Saturday, June 10, 2006
diaox.. i really dunno y i'm bothering la.. but.. i juz realized dat one of my entries made things between me and sq worse.. and e funny thing? i was juz sharing some of my favourites quotes but somehow, sq thinks dat i'm toking abt him.. really dunno la.. but if dat's e way he wants to think, go ahead.. i dun see things between u and me as darkness.. i juz see it as a part and parcel of my life.. something which makes me whole.. and by e way, sy did not steal love away frm anyone lorx.. and dun u dare say bc as well... if u dun dare to woo a girl, juz say it... dun say dat u dun wan to be lyk sy or bc.. dun u think dat u're being childish?? and look who's contradicting who... u told me to stay out of ur life.. nice joke.. i dun rmb saying anything on ur blog? u simply found out from MY blog.. u wan me to stay out of ur life?? i nv even step into it.. dun think dat everything i said is abt u... i have a life too.. since wen did i take away everything?? if ppl dunno, dey wldn't think dat u bully me.. dey'll juz think dat i'm a bitch... i'm really sick of u trying to put all e blame on me.. yea, mayb some of it are my fault but all?? i guess it's time i stood up for myself.. i dun think ur blog's boring.. juz dat e feelings i get after reading it.. i seriously pity u.. cos if u wan to act childish for so long, i dunno how long u can hold on to sanity.. u claim u hate ur world... let me remind u dat everyone's living in e same world.. it's juz how u perceive it.. but i guess dis is e last time i'm toking abt dis.. cos seriously.. grow up, sq...

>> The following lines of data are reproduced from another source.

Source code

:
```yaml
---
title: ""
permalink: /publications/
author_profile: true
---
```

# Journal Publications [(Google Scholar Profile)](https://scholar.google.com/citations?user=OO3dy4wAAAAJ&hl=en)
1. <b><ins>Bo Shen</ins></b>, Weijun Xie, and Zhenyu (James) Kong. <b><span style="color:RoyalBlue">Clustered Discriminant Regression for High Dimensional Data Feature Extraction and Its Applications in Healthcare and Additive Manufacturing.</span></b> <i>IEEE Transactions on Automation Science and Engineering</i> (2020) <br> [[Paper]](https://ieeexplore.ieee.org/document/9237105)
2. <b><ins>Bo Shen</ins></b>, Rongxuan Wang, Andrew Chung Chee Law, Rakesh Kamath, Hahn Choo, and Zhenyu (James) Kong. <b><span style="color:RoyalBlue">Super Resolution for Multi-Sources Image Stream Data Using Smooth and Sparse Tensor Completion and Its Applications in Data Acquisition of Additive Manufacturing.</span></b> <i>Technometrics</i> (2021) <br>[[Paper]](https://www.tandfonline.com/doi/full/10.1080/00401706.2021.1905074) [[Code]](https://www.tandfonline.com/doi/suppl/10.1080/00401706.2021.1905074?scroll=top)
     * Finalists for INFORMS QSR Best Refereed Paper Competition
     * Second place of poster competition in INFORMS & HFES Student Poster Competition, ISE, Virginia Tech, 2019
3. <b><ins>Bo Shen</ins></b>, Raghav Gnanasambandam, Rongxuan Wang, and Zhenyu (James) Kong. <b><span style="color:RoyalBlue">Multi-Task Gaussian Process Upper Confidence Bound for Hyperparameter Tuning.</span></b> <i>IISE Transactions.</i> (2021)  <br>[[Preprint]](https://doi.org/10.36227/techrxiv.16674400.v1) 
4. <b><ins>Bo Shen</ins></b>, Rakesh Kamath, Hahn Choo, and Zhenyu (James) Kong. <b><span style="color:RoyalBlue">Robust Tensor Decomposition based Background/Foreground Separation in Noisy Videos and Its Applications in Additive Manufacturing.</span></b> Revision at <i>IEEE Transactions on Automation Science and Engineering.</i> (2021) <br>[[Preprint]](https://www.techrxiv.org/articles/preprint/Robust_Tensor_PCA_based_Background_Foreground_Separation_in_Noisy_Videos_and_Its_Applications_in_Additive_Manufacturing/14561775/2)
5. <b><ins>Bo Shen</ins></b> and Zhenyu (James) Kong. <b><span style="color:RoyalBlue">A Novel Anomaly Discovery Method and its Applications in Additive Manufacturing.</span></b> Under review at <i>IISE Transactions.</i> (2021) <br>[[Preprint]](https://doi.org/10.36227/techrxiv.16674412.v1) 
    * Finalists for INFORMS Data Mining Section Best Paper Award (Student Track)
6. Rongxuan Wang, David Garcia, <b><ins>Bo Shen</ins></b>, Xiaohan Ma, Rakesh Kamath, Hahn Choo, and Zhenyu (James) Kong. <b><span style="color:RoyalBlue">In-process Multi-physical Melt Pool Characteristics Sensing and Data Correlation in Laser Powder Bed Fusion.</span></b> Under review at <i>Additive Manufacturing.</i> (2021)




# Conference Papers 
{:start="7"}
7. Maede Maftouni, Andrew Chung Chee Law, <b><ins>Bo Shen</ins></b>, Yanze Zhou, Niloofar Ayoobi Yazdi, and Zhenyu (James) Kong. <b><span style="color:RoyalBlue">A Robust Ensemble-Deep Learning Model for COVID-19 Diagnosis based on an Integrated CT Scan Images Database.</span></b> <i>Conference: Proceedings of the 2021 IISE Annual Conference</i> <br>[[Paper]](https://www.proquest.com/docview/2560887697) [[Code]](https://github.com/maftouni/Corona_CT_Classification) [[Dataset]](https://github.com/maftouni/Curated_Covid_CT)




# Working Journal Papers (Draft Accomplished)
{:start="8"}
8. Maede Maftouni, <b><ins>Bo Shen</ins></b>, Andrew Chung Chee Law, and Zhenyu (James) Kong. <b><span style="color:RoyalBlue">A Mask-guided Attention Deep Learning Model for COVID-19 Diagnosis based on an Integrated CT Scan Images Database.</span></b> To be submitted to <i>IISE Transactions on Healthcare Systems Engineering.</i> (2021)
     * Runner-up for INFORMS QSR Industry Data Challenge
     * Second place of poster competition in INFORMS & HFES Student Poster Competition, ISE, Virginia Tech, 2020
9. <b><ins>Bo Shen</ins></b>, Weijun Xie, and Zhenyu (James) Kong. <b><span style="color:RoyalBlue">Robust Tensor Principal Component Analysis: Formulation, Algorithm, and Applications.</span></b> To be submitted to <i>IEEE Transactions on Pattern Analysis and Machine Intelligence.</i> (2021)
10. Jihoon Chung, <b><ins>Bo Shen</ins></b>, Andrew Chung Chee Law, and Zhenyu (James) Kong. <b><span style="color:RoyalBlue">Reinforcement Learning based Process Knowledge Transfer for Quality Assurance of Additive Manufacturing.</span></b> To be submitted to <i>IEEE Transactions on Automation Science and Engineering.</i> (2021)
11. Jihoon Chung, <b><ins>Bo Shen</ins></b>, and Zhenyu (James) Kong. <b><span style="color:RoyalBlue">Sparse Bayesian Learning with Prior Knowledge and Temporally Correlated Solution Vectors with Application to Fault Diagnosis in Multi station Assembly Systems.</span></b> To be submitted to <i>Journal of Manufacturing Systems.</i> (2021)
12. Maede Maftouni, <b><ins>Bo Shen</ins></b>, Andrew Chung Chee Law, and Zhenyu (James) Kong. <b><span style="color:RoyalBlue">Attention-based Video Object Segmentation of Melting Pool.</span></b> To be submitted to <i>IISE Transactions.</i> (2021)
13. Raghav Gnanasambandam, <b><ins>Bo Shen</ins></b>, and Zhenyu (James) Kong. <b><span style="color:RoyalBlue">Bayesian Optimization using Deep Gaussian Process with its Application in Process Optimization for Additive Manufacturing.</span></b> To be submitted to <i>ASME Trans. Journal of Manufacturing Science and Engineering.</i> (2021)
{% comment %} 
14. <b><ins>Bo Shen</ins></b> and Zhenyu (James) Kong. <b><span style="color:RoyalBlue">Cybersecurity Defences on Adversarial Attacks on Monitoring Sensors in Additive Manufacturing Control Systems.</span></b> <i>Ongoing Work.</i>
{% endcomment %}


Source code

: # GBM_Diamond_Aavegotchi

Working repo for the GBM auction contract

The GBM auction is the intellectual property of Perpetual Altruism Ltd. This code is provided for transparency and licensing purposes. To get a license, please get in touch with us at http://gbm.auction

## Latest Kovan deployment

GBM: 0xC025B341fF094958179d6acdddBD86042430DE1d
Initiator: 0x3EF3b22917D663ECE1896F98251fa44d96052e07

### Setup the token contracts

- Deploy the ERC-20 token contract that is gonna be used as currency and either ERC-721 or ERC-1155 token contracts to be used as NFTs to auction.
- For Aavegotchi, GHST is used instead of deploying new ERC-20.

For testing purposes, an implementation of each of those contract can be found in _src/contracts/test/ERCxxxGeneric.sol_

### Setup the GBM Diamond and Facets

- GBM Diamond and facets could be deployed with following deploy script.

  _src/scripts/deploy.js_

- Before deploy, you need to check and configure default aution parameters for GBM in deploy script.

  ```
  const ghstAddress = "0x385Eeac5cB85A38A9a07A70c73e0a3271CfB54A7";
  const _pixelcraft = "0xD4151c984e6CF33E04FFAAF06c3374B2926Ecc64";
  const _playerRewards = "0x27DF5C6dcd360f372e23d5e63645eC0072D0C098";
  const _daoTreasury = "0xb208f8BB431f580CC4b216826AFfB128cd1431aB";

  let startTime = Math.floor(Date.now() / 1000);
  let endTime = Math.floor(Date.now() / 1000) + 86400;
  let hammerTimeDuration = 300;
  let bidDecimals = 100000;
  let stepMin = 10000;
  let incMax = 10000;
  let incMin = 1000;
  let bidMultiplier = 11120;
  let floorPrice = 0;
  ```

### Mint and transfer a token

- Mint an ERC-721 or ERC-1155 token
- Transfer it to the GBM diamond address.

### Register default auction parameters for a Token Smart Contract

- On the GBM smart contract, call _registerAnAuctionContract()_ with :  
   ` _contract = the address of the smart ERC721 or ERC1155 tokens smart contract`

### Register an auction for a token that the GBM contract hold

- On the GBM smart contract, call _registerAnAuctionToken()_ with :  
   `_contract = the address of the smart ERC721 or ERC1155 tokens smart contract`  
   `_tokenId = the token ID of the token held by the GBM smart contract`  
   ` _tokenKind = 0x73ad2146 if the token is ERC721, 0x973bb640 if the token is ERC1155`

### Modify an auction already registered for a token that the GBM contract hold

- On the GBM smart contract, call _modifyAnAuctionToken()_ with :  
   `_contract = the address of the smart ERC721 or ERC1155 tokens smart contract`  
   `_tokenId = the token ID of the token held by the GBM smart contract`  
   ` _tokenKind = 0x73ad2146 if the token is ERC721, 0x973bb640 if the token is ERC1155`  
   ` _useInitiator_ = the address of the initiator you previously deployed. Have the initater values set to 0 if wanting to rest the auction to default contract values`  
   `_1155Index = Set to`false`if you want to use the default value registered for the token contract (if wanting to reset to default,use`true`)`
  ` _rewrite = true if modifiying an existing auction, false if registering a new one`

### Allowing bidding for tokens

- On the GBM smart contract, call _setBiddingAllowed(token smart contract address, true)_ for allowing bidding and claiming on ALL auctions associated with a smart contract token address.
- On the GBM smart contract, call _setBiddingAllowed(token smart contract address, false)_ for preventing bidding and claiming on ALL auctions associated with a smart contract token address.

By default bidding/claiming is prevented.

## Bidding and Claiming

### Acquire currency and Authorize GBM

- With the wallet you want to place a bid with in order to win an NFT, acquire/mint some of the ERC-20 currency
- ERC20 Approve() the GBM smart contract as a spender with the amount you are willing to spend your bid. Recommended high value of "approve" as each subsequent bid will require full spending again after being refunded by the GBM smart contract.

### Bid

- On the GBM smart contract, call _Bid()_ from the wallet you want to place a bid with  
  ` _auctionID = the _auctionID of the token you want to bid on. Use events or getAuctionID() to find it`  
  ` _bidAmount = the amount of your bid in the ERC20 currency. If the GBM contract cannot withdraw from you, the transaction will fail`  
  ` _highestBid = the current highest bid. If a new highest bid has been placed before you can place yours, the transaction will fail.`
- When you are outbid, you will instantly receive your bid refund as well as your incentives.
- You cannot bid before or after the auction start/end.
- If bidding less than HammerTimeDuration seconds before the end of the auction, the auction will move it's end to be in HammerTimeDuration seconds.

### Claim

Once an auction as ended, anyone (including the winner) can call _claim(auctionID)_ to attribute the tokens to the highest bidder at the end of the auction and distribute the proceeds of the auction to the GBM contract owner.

to others reading dis.. i noe i sound harsh.. but i'm really annoyed rite now.. so, i dun care even if i'm in e wrong now.. mayb i'll apologise but not today... cos really, aren't u ppl sick and tired of me toking abt sq??? i'm sick...

Sunday, June 04, 2006
rite.. i'm back again.. for another bout of crapping.. cos i really cant bring myself to study.. oh.. and e cool thing is, my bro's missing.. literally.. we cant contact him and dat idiot doesn't noe how to contact us.. seemed dat his phone gotten missing.. cos guess wat.. one min we can call him, e nxt min, his phone is unavailable.. now my mom's 'bouncing' wif anxiety.. looks lyk world war 3's gonna happen anytime soon.. yup.. it's starting.. and moi dad's getting e brunt of it.. lucky me.. but i guess it'll b me nxt.. i beta keep my mouth shut for e time being.. i dun wanna get 'shot' at for nth.. anyways, she's calling my bro's fren's hse now to get his fren's no.. damn.. i think he's so gonna to die... mayb my hopes of getting a new hp is coming true.. dere's a possibility dat his phone is missing too.. =.= now dat's weird.. my bro's missing and so is his phone.. but r dey together??? -________-

i noe i'm being lame here.. oh.. she contacted his fren le... haha.. he hung up on my mom... my god... now e fren's gonna die... =.= ok.. i'm being weird here.. ok.. so my bro's still over at dunno where.. but he cant get to e phone.. haha.. damn weird.. i think she found him.. keke.. he's really dead.. damn... she didn't scold him... dat's so lucky of him.... he sure got off easy.. and damn... he didn't lose his phone.... no batt... sianz... my hopes r dashed and i'm dead... cos i kana frm my mom... damn... i'm gonna kill my bro!!!!

anyways, was searching for nice pics on e net.. not studying... i really sucked at convincing myself to study.. yea well, i'm glad for dat.. haha... well, tml going out wif sy.. =p but dunno go where.. lucky tue no paper.. so i can go out.. keke.. hmm... tml's paper is econs... e most later go do some qns...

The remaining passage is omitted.